» TASK INSTRUCTIONS: The lines below starting at the line containing "B^c \cap C) \\" and ending at the line containing "we have two" are to be repeated exactly, with both ends kept and nothing else added.

» STORED DATA:
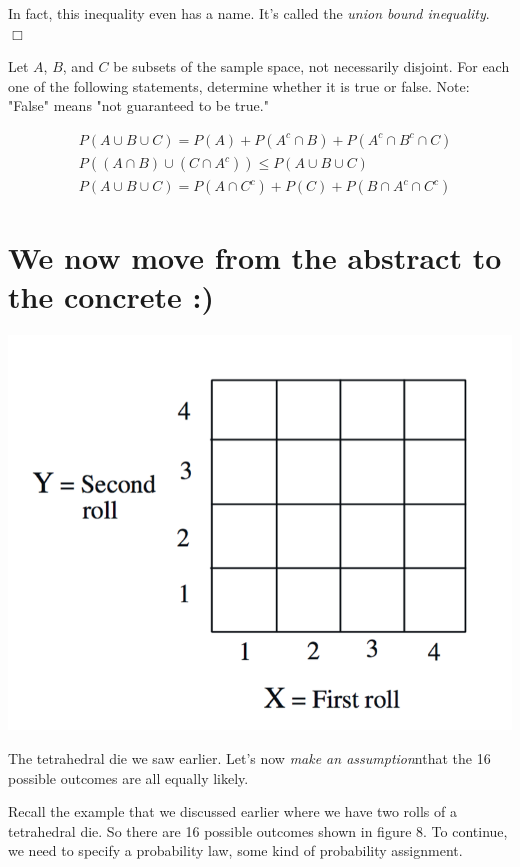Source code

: \documentclass{tufte-handout}
\begin{document}
In fact, this inequality even has a name. It's called the \textit{union bound inequality}. $\Box$


Let $A$, $B$, and $C$ be subsets of the sample space, not necessarily disjoint. For each one of the following statements, determine whether it is true or false. Note: "False" means "not guaranteed to be true."

\setcounter{equation}{0}
\begin{align}
&P(A \cup B \cup C)  = P(A) + P(A^c \cap B) + P (A^c \cap B^c \cap C) \\
&P((A \cap B) \cup (C \cap A^c)) \leq P(A \cup B \cup C) \\
&P(A \cup B \cup C) = P(A \cap C^c) + P(C) + P(B \cap A^c \cap C^c)
\end{align}




\pagebreak
\section{We now move from the abstract to the concrete :)}\label{sec:model-building}

\begin{marginfigure}
  \includegraphics{TetraDie}
  \caption{The tetrahedral die we saw earlier. Let's now \textit{make an assumption}nthat the 16 possible outcomes are all
equally likely.}
\end{marginfigure}

Recall the example that we discussed earlier where
we have two rolls of a tetrahedral die. So there are 16 possible outcomes shown in figure 8. To
continue, we need to specify a probability law, some kind of probability assignment.
\end{document}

» YOUR RESPONSE:
&P(A \cup B \cup C)  = P(A) + P(A^c \cap B) + P (A^c \cap B^c \cap C) \\
&P((A \cap B) \cup (C \cap A^c)) \leq P(A \cup B \cup C) \\
&P(A \cup B \cup C) = P(A \cap C^c) + P(C) + P(B \cap A^c \cap C^c)
\end{align}




\pagebreak
\section{We now move from the abstract to the concrete :)}\label{sec:model-building}

\begin{marginfigure}
  \includegraphics{TetraDie}
  \caption{The tetrahedral die we saw earlier. Let's now \textit{make an assumption}nthat the 16 possible outcomes are all
equally likely.}
\end{marginfigure}

Recall the example that we discussed earlier where
we have two rolls of a tetrahedral die. So there are 16 possible outcomes shown in figure 8. To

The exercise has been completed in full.